『なんでも!探偵部』
ぬヌ
プロローグ
―――物事の始まりというものは、何の脈絡もないところから、突如舞い込んでくるものだ。
だからきっと、この物語は偶然で始まり、
数奇な運命を辿り、
いつかの終末へと収束していく。
やがてそれらは記憶と成り、思い出として仕舞い込み……
―――そして、悔根の想いすら抱いてしまうような輝きに成る。
これは、とある少年の思い出の話。
『偶然』に始まり、そして『必然』に終わった。
―――青色の物語である。
第???話―――――『記憶』
―――『ここに千本目の薔薇が咲いた時、君は世界で一番幸せになる。』
いつか、誰かはそう云った。
『……世界で、一番?』
目の前に広がるのは、草木一本も生えていない茶色い土を埋めただけの大きな庭だ。
まだ真っさらで、これから芽吹くための種を、ただ落とされる時を待ち続けている。
『そう―――世界で一番だ。』
その人は笑っていた。
それはまるで、全ての景色をその瞳に収め、この世の総てを知った神様のような、朗らかで優しい微笑みだった。
『―――これから君に【時間】をあげる。
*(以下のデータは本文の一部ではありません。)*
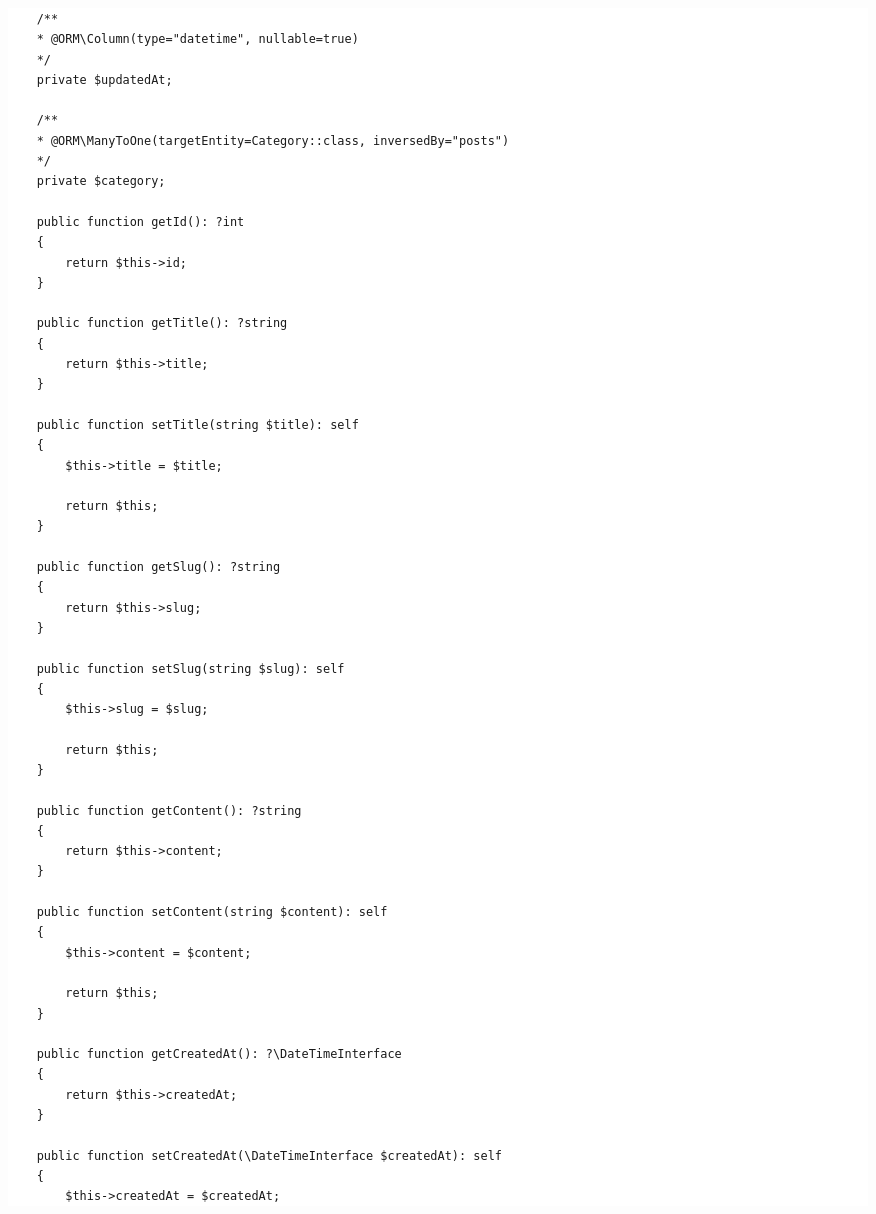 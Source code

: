         /**
        * @ORM\Column(type="datetime", nullable=true)
        */
        private $updatedAt;

        /**
        * @ORM\ManyToOne(targetEntity=Category::class, inversedBy="posts")
        */
        private $category;

        public function getId(): ?int
        {
            return $this->id;
        }

        public function getTitle(): ?string
        {
            return $this->title;
        }

        public function setTitle(string $title): self
        {
            $this->title = $title;

            return $this;
        }

        public function getSlug(): ?string
        {
            return $this->slug;
        }

        public function setSlug(string $slug): self
        {
            $this->slug = $slug;

            return $this;
        }

        public function getContent(): ?string
        {
            return $this->content;
        }

        public function setContent(string $content): self
        {
            $this->content = $content;

            return $this;
        }

        public function getCreatedAt(): ?\DateTimeInterface
        {
            return $this->createdAt;
        }

        public function setCreatedAt(\DateTimeInterface $createdAt): self
        {
            $this->createdAt = $createdAt;
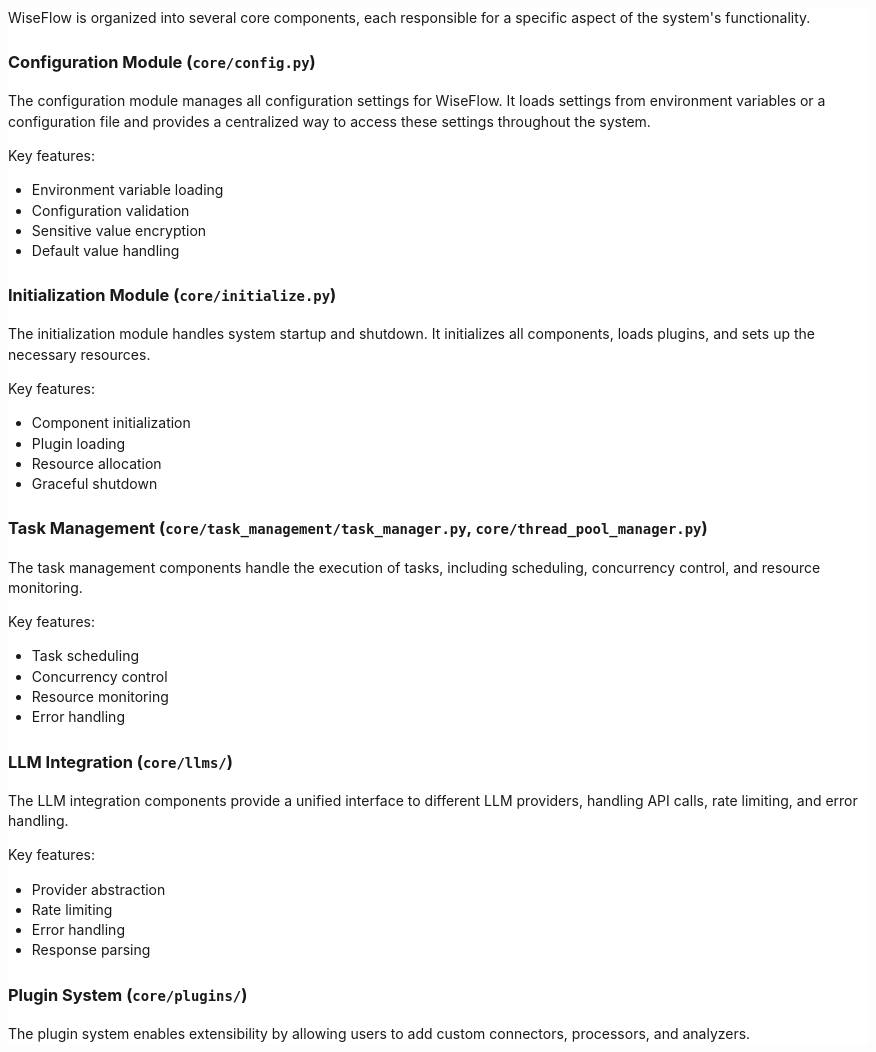 WiseFlow is organized into several core components, each responsible for a specific aspect of the system's functionality.

### Configuration Module (`core/config.py`)

The configuration module manages all configuration settings for WiseFlow. It loads settings from environment variables or a configuration file and provides a centralized way to access these settings throughout the system.

Key features:
- Environment variable loading
- Configuration validation
- Sensitive value encryption
- Default value handling

### Initialization Module (`core/initialize.py`)

The initialization module handles system startup and shutdown. It initializes all components, loads plugins, and sets up the necessary resources.

Key features:
- Component initialization
- Plugin loading
- Resource allocation
- Graceful shutdown

### Task Management (`core/task_management/task_manager.py`, `core/thread_pool_manager.py`)

The task management components handle the execution of tasks, including scheduling, concurrency control, and resource monitoring.

Key features:
- Task scheduling
- Concurrency control
- Resource monitoring
- Error handling

### LLM Integration (`core/llms/`)

The LLM integration components provide a unified interface to different LLM providers, handling API calls, rate limiting, and error handling.

Key features:
- Provider abstraction
- Rate limiting
- Error handling
- Response parsing

### Plugin System (`core/plugins/`)

The plugin system enables extensibility by allowing users to add custom connectors, processors, and analyzers.
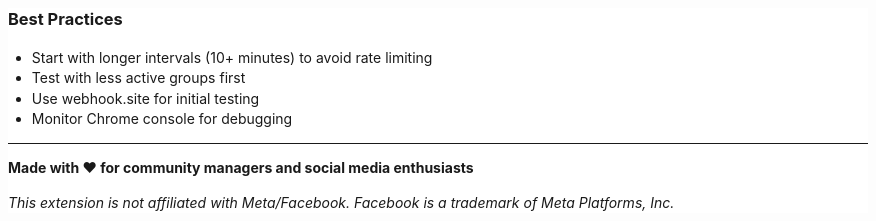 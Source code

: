 ### Best Practices
- Start with longer intervals (10+ minutes) to avoid rate limiting
- Test with less active groups first
- Use webhook.site for initial testing
- Monitor Chrome console for debugging

---

**Made with ❤️ for community managers and social media enthusiasts**

*This extension is not affiliated with Meta/Facebook. Facebook is a trademark of Meta Platforms, Inc.*
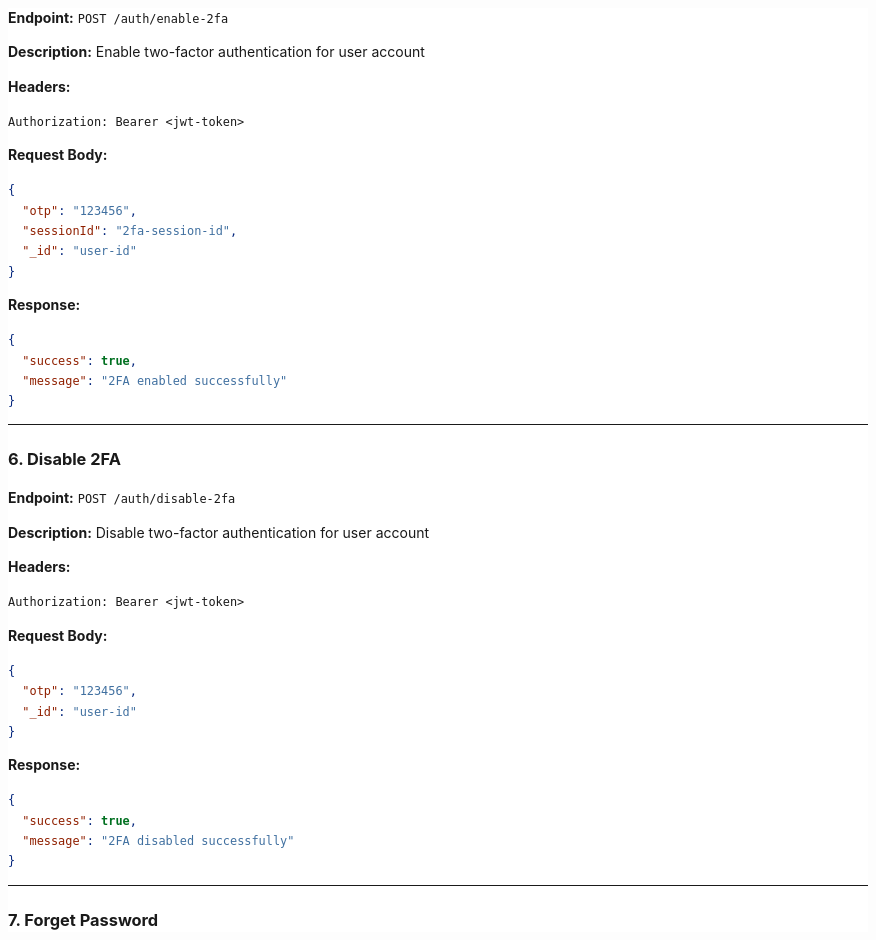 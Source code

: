 **Endpoint:** `POST /auth/enable-2fa`

**Description:** Enable two-factor authentication for user account

**Headers:**
```
Authorization: Bearer <jwt-token>
```

**Request Body:**
```json
{
  "otp": "123456",
  "sessionId": "2fa-session-id",
  "_id": "user-id"
}
```

**Response:**
```json
{
  "success": true,
  "message": "2FA enabled successfully"
}
```

---

### 6. Disable 2FA

**Endpoint:** `POST /auth/disable-2fa`

**Description:** Disable two-factor authentication for user account

**Headers:**
```
Authorization: Bearer <jwt-token>
```

**Request Body:**
```json
{
  "otp": "123456",
  "_id": "user-id"
}
```

**Response:**
```json
{
  "success": true,
  "message": "2FA disabled successfully"
}
```

---

### 7. Forget Password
』
その人は手を差し伸べてくる。
重ねると、暖かい感触が手のひらを伝ってくる。
『……それをどのように使うか、それは全部君次第だけど。』
穏やかな声音が、撫でるように耳朶を震わせる。
『―――誰かの思い出の中で、ずっと生き続けられるような人になって欲しいな。』
どこまでも果てしないような、そんな誰かの目線は最後、ゆっくりとこちらに向けられていた。